Finding Special Gifts for Birth Families
Birth parents are truly amazing and inspiring people. It isn’t lost on me that for me to be a mother, someone else gave me her child. It is something that is extremely emotional for me. Anytime my daughter does something cute, smart, awesome, etc., I think of the wonderful woman that allowed me to parent her. (I just cried writing that short paragraph—I can’t say enough about how much I appreciate my daughter’s birth mother).
There are so many ways we can celebrate birth mothers. If you have an open adoption and give gifts, here are some ideas to consider. If you can, have a conversation with birth parents and/or social workers at your agency about other gifts that might be appropriate as well.
– Handmade items from your child: When I talk to birth mothers, this is something they talk about a lot. Whether your child draws a picture or makes a card for Mother’s Day, this is definitely something that is appreciated. (I also recommend taking your child to a place where he or she can paint pottery or picture frames, etc., that last longer and will be used in the house! As a mom to an artist, it’s often hard to find spots for all of the pictures!)

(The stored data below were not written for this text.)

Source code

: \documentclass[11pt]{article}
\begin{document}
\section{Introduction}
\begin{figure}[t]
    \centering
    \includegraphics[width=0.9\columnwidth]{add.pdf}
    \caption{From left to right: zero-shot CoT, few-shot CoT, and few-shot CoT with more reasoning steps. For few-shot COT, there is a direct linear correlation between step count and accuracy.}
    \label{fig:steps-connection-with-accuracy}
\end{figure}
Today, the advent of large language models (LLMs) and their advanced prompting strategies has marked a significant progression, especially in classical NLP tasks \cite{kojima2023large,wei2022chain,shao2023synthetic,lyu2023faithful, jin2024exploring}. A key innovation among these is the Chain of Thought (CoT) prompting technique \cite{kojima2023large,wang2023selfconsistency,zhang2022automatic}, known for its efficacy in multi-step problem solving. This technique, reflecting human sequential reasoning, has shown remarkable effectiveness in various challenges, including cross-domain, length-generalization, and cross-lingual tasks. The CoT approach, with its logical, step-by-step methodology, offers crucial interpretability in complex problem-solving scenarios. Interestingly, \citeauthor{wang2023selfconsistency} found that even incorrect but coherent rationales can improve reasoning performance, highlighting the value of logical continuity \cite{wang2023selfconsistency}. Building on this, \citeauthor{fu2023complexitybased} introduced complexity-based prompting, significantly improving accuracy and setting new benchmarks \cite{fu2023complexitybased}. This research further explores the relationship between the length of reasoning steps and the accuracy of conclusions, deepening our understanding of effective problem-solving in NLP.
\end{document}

– Photographs and photo books: This is another thing that birth mothers told me they love to have access to. Maybe you have created a Facebook page for birth families to see photos—and that’s great, but having physical framed photos are often great items to gift. I like photo books too. This is a great way to highlight all of the things your child has done in a year. Children grow so fast, and it’s a fun way to highlight the year. (Pro tip: Order an extra for yourself as this makes a great gift for your child as well!)
– Jewelry: I recently spoke to an adoptee who had a necklace that matched one that her birth mother had. It was an important item to her. There are also many necklaces with the adoption triad symbol. This is one of my favorite necklaces available on Etsy right now.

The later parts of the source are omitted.